If a line in the listing below holds the word "置生丝两数", it counts toward the total; report that total alone.
-*-*-
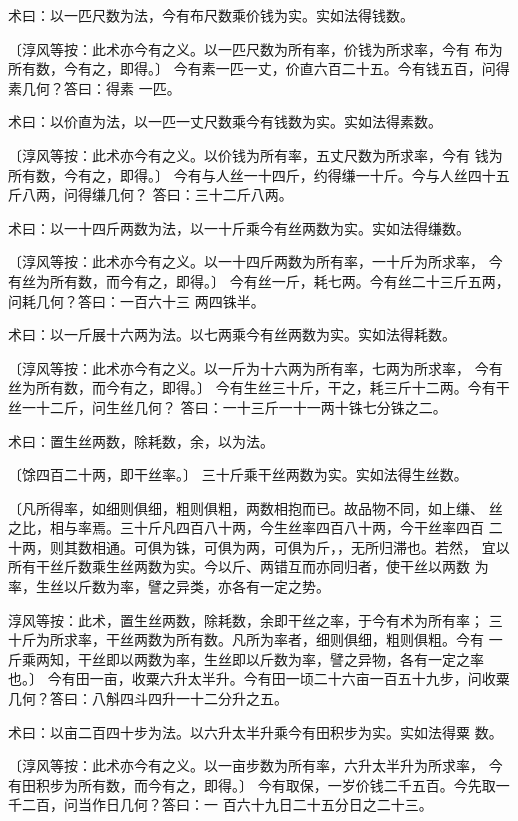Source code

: \documentclass[a4paper,12pt,UTF8,twoside]{ctexbook}
\begin{document}
术曰：以一匹尺数为法，今有布尺数乘价钱为实。实如法得钱数。

〔淳风等按：此术亦今有之义。以一匹尺数为所有率，价钱为所求率，今有 布为所有数，今有之，即得。〕 今有素一匹一丈，价直六百二十五。今有钱五百，问得素几何？答曰：得素 一匹。

术曰：以价直为法，以一匹一丈尺数乘今有钱数为实。实如法得素数。

〔淳风等按：此术亦今有之义。以价钱为所有率，五丈尺数为所求率，今有 钱为所有数，今有之，即得。〕 今有与人丝一十四斤，约得缣一十斤。今与人丝四十五斤八两，问得缣几何？ 答曰：三十二斤八两。

术曰：以一十四斤两数为法，以一十斤乘今有丝两数为实。实如法得缣数。

〔淳风等按：此术亦今有之义。以一十四斤两数为所有率，一十斤为所求率， 今有丝为所有数，而今有之，即得。〕 今有丝一斤，耗七两。今有丝二十三斤五两，问耗几何？答曰：一百六十三 两四铢半。

术曰：以一斤展十六两为法。以七两乘今有丝两数为实。实如法得耗数。

〔淳风等按：此术亦今有之义。以一斤为十六两为所有率，七两为所求率， 今有丝为所有数，而今有之，即得。〕 今有生丝三十斤，干之，耗三斤十二两。今有干丝一十二斤，问生丝几何？ 答曰：一十三斤一十一两十铢七分铢之二。

术曰：置生丝两数，除耗数，余，以为法。

〔馀四百二十两，即干丝率。〕 三十斤乘干丝两数为实。实如法得生丝数。

〔凡所得率，如细则俱细，粗则俱粗，两数相抱而已。故品物不同，如上缣、 丝之比，相与率焉。三十斤凡四百八十两，今生丝率四百八十两，今干丝率四百 二十两，则其数相通。可俱为铢，可俱为两，可俱为斤，，无所归滞也。若然， 宜以所有干丝斤数乘生丝两数为实。今以斤、两错互而亦同归者，使干丝以两数 为率，生丝以斤数为率，譬之异类，亦各有一定之势。

淳风等按：此术，置生丝两数，除耗数，余即干丝之率，于今有术为所有率； 三十斤为所求率，干丝两数为所有数。凡所为率者，细则俱细，粗则俱粗。今有 一斤乘两知，干丝即以两数为率，生丝即以斤数为率，譬之异物，各有一定之率 也。〕 今有田一亩，收粟六升太半升。今有田一顷二十六亩一百五十九步，问收粟 几何？答曰：八斛四斗四升一十二分升之五。

术曰：以亩二百四十步为法。以六升太半升乘今有田积步为实。实如法得粟 数。

〔淳风等按：此术亦今有之义。以一亩步数为所有率，六升太半升为所求率， 今有田积步为所有数，而今有之，即得。〕 今有取保，一岁价钱二千五百。今先取一千二百，问当作日几何？答曰：一 百六十九日二十五分日之二十三。
\end{document}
-*-*-
Solution below: 2